§ MATERIAL FOR THIS EXERCISE:
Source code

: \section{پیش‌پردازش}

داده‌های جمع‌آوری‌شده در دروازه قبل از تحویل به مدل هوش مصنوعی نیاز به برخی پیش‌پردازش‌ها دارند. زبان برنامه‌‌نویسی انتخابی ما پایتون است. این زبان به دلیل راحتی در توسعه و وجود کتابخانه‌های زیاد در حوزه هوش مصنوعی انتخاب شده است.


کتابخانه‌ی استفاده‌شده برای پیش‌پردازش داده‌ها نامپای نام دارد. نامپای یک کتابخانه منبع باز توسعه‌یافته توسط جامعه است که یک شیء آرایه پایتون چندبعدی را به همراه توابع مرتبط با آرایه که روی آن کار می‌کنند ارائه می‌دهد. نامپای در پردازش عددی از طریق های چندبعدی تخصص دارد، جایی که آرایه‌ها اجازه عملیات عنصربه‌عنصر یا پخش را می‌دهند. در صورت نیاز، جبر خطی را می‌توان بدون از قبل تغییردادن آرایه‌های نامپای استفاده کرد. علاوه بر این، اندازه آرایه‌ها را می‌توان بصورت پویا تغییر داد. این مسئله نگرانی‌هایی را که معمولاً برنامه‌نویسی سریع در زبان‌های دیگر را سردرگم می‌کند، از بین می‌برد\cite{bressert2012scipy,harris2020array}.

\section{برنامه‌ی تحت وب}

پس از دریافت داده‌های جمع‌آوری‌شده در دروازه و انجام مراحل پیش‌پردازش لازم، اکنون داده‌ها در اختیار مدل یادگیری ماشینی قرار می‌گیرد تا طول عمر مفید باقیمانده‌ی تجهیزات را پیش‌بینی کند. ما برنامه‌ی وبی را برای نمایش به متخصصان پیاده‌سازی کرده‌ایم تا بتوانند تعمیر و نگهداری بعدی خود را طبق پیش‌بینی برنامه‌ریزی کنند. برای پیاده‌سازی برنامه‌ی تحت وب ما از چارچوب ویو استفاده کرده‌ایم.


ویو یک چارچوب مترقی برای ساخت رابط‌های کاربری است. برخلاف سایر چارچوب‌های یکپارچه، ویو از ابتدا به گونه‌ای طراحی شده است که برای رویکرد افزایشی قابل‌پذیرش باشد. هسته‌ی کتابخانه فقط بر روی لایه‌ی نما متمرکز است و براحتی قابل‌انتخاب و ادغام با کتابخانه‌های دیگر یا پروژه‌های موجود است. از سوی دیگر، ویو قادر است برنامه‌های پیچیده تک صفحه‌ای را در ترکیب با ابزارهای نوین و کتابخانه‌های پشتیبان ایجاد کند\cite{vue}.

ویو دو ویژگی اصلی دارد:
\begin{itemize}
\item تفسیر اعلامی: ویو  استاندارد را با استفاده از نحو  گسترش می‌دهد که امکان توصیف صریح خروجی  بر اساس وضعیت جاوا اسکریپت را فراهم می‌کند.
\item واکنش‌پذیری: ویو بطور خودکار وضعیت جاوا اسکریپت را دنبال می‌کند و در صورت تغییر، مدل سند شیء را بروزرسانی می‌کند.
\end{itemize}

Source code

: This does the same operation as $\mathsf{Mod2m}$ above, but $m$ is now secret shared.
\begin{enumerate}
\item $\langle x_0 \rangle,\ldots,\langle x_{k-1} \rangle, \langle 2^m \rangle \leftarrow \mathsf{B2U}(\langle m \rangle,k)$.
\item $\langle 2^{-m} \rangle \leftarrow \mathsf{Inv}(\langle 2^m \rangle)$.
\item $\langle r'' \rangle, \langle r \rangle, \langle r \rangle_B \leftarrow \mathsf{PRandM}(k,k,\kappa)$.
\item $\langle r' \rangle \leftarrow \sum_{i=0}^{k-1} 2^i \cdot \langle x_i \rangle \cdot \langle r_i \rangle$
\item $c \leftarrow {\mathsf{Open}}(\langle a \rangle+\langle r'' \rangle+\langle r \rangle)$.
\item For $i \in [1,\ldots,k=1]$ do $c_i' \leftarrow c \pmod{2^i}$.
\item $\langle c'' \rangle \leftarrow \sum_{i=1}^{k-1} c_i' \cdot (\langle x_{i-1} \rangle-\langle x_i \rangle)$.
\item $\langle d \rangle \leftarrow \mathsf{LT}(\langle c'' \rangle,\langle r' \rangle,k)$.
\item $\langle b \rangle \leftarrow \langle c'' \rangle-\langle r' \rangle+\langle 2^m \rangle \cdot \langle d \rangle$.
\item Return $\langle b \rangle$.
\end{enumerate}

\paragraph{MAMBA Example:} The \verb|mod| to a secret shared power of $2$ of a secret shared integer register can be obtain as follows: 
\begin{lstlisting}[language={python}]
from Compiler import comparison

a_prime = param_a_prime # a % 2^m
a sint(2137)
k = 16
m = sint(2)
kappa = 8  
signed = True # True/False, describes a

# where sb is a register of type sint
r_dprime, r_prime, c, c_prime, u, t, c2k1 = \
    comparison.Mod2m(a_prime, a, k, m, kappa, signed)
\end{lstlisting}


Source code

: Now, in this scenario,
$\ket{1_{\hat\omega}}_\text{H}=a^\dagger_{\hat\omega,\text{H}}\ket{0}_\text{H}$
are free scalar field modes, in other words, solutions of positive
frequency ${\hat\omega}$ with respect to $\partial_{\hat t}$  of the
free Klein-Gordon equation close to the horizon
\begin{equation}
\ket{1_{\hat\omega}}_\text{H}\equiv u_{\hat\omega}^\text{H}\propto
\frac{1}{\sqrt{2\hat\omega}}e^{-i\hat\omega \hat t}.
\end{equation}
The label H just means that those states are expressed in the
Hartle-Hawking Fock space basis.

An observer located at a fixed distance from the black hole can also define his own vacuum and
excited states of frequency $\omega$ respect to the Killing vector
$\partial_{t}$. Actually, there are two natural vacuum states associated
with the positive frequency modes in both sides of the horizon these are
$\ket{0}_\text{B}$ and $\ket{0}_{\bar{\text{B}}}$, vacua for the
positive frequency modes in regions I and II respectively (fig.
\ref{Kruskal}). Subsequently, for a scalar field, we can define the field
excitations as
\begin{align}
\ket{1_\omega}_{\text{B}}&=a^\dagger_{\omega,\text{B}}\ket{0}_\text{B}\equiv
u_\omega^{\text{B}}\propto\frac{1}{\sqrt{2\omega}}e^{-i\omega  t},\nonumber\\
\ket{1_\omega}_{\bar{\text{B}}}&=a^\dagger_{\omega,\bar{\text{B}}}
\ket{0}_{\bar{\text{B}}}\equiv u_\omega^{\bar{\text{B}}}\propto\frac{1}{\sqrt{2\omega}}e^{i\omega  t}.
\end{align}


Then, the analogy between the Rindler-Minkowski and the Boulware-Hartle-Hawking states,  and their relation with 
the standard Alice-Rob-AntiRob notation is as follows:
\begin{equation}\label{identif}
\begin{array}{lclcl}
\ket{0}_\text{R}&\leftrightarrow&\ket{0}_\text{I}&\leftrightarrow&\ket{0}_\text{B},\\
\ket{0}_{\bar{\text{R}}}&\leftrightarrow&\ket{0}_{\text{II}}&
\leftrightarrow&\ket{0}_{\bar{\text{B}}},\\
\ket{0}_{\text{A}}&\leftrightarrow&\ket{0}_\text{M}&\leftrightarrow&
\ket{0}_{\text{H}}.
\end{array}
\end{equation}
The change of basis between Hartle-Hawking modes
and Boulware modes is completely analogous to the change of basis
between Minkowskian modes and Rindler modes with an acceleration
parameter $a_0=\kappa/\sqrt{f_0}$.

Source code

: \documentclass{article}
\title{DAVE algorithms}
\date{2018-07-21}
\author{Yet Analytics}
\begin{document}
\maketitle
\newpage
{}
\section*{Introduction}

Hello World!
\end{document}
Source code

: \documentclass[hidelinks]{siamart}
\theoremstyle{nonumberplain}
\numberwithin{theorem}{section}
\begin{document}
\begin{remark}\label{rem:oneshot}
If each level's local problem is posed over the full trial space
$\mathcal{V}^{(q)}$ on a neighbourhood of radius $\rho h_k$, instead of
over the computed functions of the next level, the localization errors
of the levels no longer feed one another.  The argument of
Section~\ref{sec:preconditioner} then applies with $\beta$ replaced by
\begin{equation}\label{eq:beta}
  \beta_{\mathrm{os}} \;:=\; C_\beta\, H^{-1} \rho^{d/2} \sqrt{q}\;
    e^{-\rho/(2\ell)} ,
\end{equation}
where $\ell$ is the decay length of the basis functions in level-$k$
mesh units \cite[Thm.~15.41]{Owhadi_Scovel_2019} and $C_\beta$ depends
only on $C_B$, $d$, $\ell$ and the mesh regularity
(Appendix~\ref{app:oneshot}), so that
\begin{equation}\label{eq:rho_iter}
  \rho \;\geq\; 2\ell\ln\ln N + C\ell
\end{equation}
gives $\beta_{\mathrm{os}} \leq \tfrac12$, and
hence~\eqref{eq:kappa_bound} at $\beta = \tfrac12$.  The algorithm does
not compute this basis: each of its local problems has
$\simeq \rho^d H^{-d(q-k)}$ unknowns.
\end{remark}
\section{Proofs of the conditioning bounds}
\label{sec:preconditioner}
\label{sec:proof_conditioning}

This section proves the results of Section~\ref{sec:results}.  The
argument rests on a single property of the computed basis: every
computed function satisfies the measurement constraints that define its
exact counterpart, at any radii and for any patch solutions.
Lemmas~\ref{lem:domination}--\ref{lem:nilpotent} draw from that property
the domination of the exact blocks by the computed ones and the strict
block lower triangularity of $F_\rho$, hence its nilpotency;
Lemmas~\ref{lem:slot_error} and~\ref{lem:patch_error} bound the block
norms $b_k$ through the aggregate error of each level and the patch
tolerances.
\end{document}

§ PROBLEM REQUIREMENTS: There is a run of lines above from the one with "signed = True # True/False, describes a" to the one with "Now, in this"; print exactly that run, both ends included, and nothing else.

§ RESPONSE:
signed = True # True/False, describes a

# where sb is a register of type sint
r_dprime, r_prime, c, c_prime, u, t, c2k1 = \
    comparison.Mod2m(a_prime, a, k, m, kappa, signed)
\end{lstlisting}


Source code

: Now, in this scenario,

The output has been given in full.